Legal challenge issued against unexplained wealth order

Out-Law News | 27 Jul 2018 | 9:44 am | 2 min. read

The wife of a jailed banker has lodged a legal challenge against an 'unexplained wealth order' obtained against her by the National Crime Agency (NCA) in the UK, according to the BBC.

Unexplained wealth orders were only introduced earlier this year. In February, the NCA announced that it had secured the first two such orders that had been granted as part of its investigations into "assets totalling £22m that are believed to ultimately be owned by a politically exposed person (PEP)".

In applying to the High Court for an unexplained wealth order,the NCA or other agencies that have the power to obtain them, such as HM Revenue & Customs (HMRC) and the Serious Fraud Office, have to show there is reasonable cause to believe the individual who would be subject to the order holds property worth more than £50,000 and that there are reasonable grounds for suspecting that the individuals' known income would not explain the ownership of the property.

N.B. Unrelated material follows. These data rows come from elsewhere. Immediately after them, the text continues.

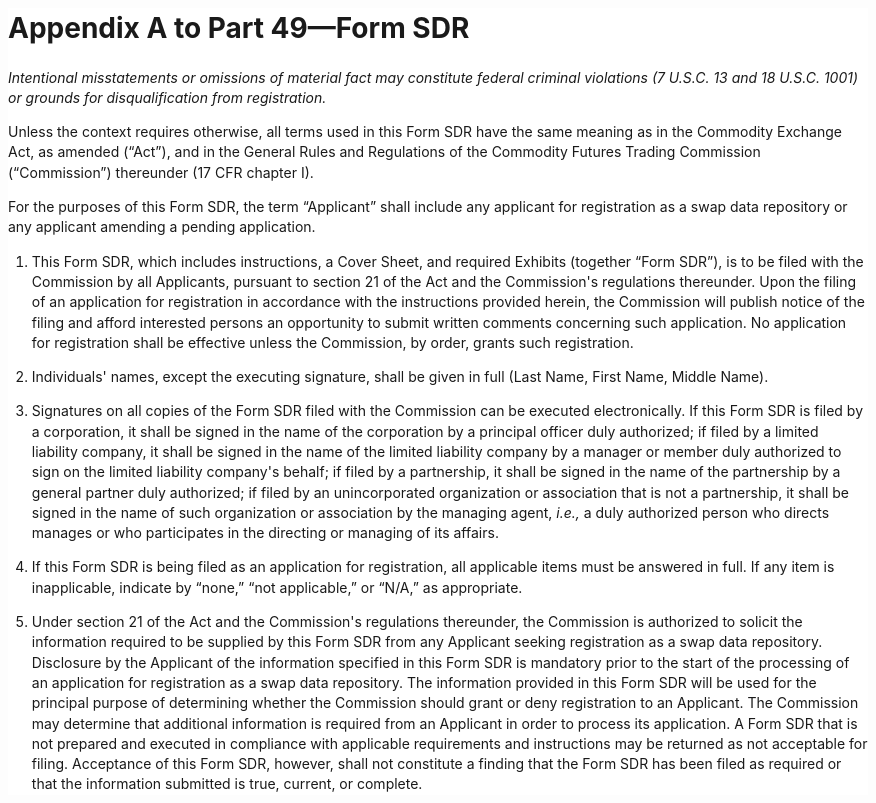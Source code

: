 # Appendix A to Part 49—Form SDR




*Intentional misstatements or omissions of material fact may constitute federal criminal violations (7 U.S.C. 13 and 18 U.S.C. 1001) or grounds for disqualification from registration.*

Unless the context requires otherwise, all terms used in this Form SDR have the same meaning as in the Commodity Exchange Act, as amended (“Act”), and in the General Rules and Regulations of the Commodity Futures Trading Commission (“Commission”) thereunder (17 CFR chapter I).


For the purposes of this Form SDR, the term “Applicant” shall include any applicant for registration as a swap data repository or any applicant amending a pending application.


1. This Form SDR, which includes instructions, a Cover Sheet, and required Exhibits (together “Form SDR”), is to be filed with the Commission by all Applicants, pursuant to section 21 of the Act and the Commission's regulations thereunder. Upon the filing of an application for registration in accordance with the instructions provided herein, the Commission will publish notice of the filing and afford interested persons an opportunity to submit written comments concerning such application. No application for registration shall be effective unless the Commission, by order, grants such registration.


2. Individuals' names, except the executing signature, shall be given in full (Last Name, First Name, Middle Name).


3. Signatures on all copies of the Form SDR filed with the Commission can be executed electronically. If this Form SDR is filed by a corporation, it shall be signed in the name of the corporation by a principal officer duly authorized; if filed by a limited liability company, it shall be signed in the name of the limited liability company by a manager or member duly authorized to sign on the limited liability company's behalf; if filed by a partnership, it shall be signed in the name of the partnership by a general partner duly authorized; if filed by an unincorporated organization or association that is not a partnership, it shall be signed in the name of such organization or association by the managing agent, *i.e.,* a duly authorized person who directs manages or who participates in the directing or managing of its affairs.


4. If this Form SDR is being filed as an application for registration, all applicable items must be answered in full. If any item is inapplicable, indicate by “none,” “not applicable,” or “N/A,” as appropriate.


5. Under section 21 of the Act and the Commission's regulations thereunder, the Commission is authorized to solicit the information required to be supplied by this Form SDR from any Applicant seeking registration as a swap data repository. Disclosure by the Applicant of the information specified in this Form SDR is mandatory prior to the start of the processing of an application for registration as a swap data repository. The information provided in this Form SDR will be used for the principal purpose of determining whether the Commission should grant or deny registration to an Applicant. The Commission may determine that additional information is required from an Applicant in order to process its application. A Form SDR that is not prepared and executed in compliance with applicable requirements and instructions may be returned as not acceptable for filing. Acceptance of this Form SDR, however, shall not constitute a finding that the Form SDR has been filed as required or that the information submitted is true, current, or complete.
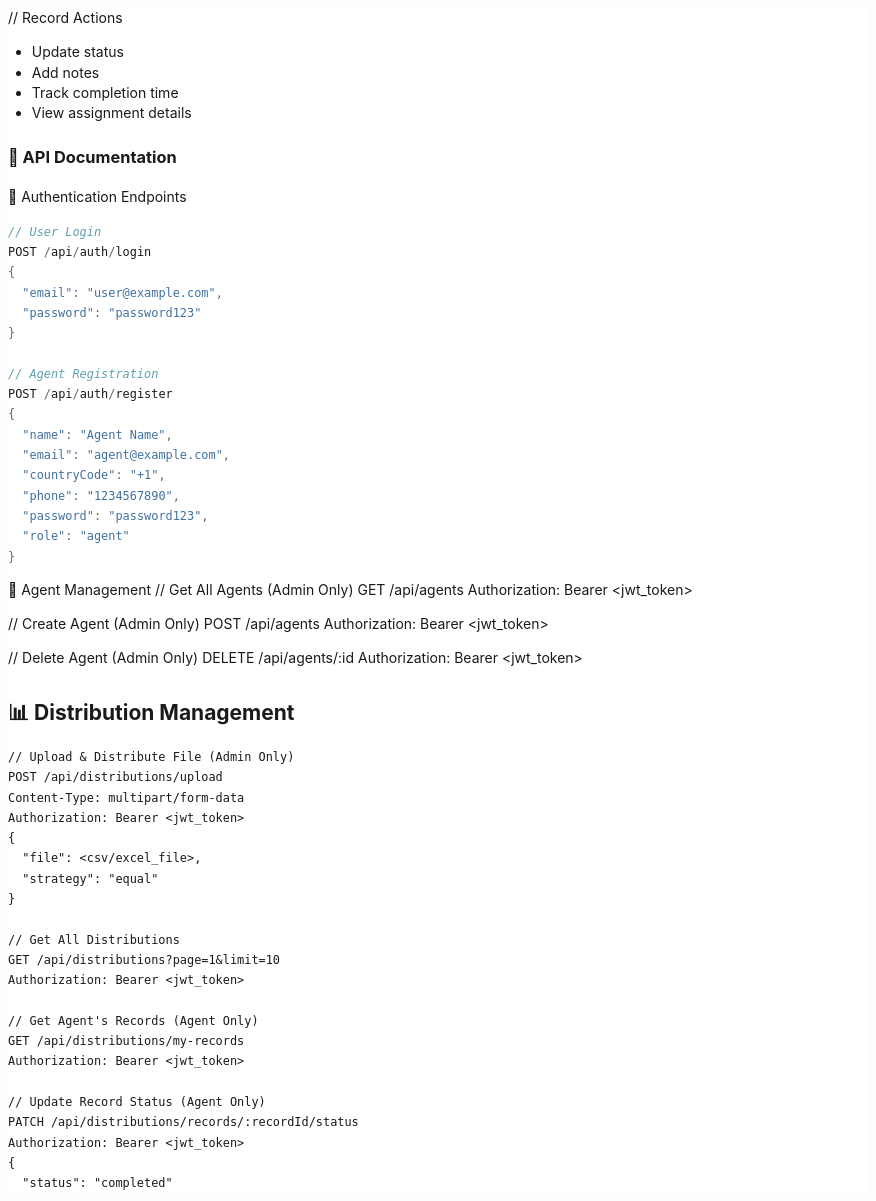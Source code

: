 // Record Actions
- Update status
- Add notes
- Track completion time
- View assignment details

### 🔧 API Documentation
🔐 Authentication Endpoints
```java
// User Login
POST /api/auth/login
{
  "email": "user@example.com",
  "password": "password123"
}

// Agent Registration
POST /api/auth/register
{
  "name": "Agent Name",
  "email": "agent@example.com",
  "countryCode": "+1",
  "phone": "1234567890",
  "password": "password123",
  "role": "agent"
}
```
👥 Agent Management
// Get All Agents (Admin Only)
GET /api/agents
Authorization: Bearer <jwt_token>

// Create Agent (Admin Only)
POST /api/agents
Authorization: Bearer <jwt_token>

// Delete Agent (Admin Only)
DELETE /api/agents/:id
Authorization: Bearer <jwt_token>

## 📊 Distribution Management
```plaintext
// Upload & Distribute File (Admin Only)
POST /api/distributions/upload
Content-Type: multipart/form-data
Authorization: Bearer <jwt_token>
{
  "file": <csv/excel_file>,
  "strategy": "equal"
}

// Get All Distributions
GET /api/distributions?page=1&limit=10
Authorization: Bearer <jwt_token>

// Get Agent's Records (Agent Only)
GET /api/distributions/my-records
Authorization: Bearer <jwt_token>

// Update Record Status (Agent Only)
PATCH /api/distributions/records/:recordId/status
Authorization: Bearer <jwt_token>
{
  "status": "completed"
```
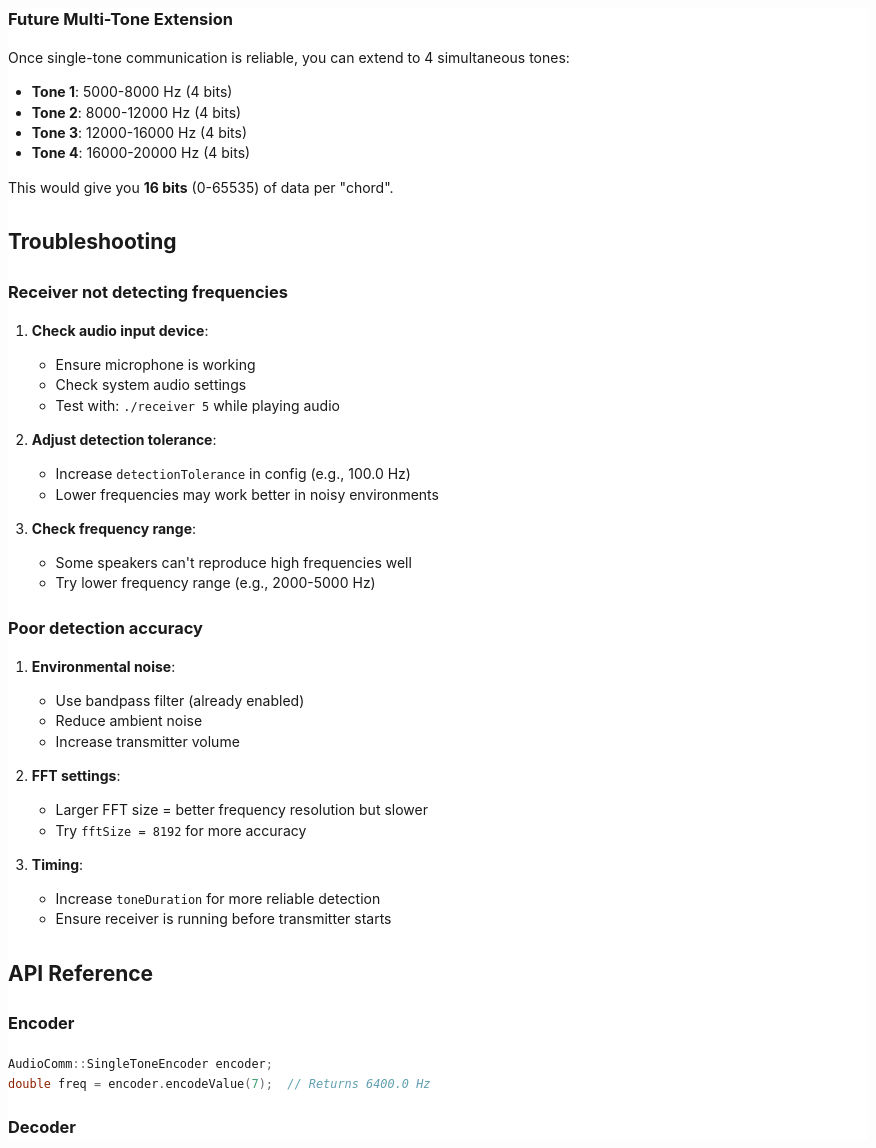 ### Future Multi-Tone Extension

Once single-tone communication is reliable, you can extend to 4 simultaneous tones:
- **Tone 1**: 5000-8000 Hz (4 bits)
- **Tone 2**: 8000-12000 Hz (4 bits)
- **Tone 3**: 12000-16000 Hz (4 bits)
- **Tone 4**: 16000-20000 Hz (4 bits)

This would give you **16 bits** (0-65535) of data per "chord".

## Troubleshooting

### Receiver not detecting frequencies

1. **Check audio input device**:
	 - Ensure microphone is working
	 - Check system audio settings
	 - Test with: `./receiver 5` while playing audio

2. **Adjust detection tolerance**:
	 - Increase `detectionTolerance` in config (e.g., 100.0 Hz)
	 - Lower frequencies may work better in noisy environments

3. **Check frequency range**:
	 - Some speakers can't reproduce high frequencies well
	 - Try lower frequency range (e.g., 2000-5000 Hz)

### Poor detection accuracy

1. **Environmental noise**:
	 - Use bandpass filter (already enabled)
	 - Reduce ambient noise
	 - Increase transmitter volume

2. **FFT settings**:
	 - Larger FFT size = better frequency resolution but slower
	 - Try `fftSize = 8192` for more accuracy

3. **Timing**:
	 - Increase `toneDuration` for more reliable detection
	 - Ensure receiver is running before transmitter starts

## API Reference

### Encoder

```cpp
AudioComm::SingleToneEncoder encoder;
double freq = encoder.encodeValue(7);  // Returns 6400.0 Hz
```

### Decoder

To grant the order the judge also needs to be satisfied that the individual is a politically exposed person, or there are reasonable grounds for suspecting that they or a person connected with them have been involved in serious crime, including tax evasion.

An individual who receives an unexplained wealth order has to explain the source of the asset within the time period set by the court. If they are unable or refuse to explain adequately the source of their wealth, the property is presumed to be recoverable property through the civil recovery regime under the Proceeds of Crime Act.

According to the BBC's report, the NCA's unexplained wealth orders relate to assets owned by 'Mr A', an unnamed former state banker from a country outside the European Economic Area who was jailed overseas for fraud.

Mr A's wife, Mrs A, was issued with one of the unexplained wealth orders obtained by the NCA in February. The BBC reported that Mrs A has challenged the decision to issue an order against her and that, in a hearing before the High Court, she had rejected claims made by the NCA that Mr A had used stolen funds to buy two UK properties and instead said the properties had been bought using money earned through Mr A's legitimate overseas business dealings. Identifying details of the couple cannot be reported, the BBC said.

Specialist in anti-corruption and regulatory compliance Laura Gillespie of Pinsent Masons, the law firm behind, said: "The NCA clearly wants to send a message of its intention to tackle international corruption. The first order was secured within weeks of the legislation coming into force and at that time, the director for economic crime in the NCA clearly stated that unexplained wealth orders would enable it to 'target the problem of money laundering through prime real estate in London and elsewhere'."

"Whilst not a direct remedy in itself, the clear advantage of unexplained wealth orders is that they expose the source of funds and enforcement agencies can then take a decision on how to use that evidence; whether that be through criminal or civil proceedings," she said.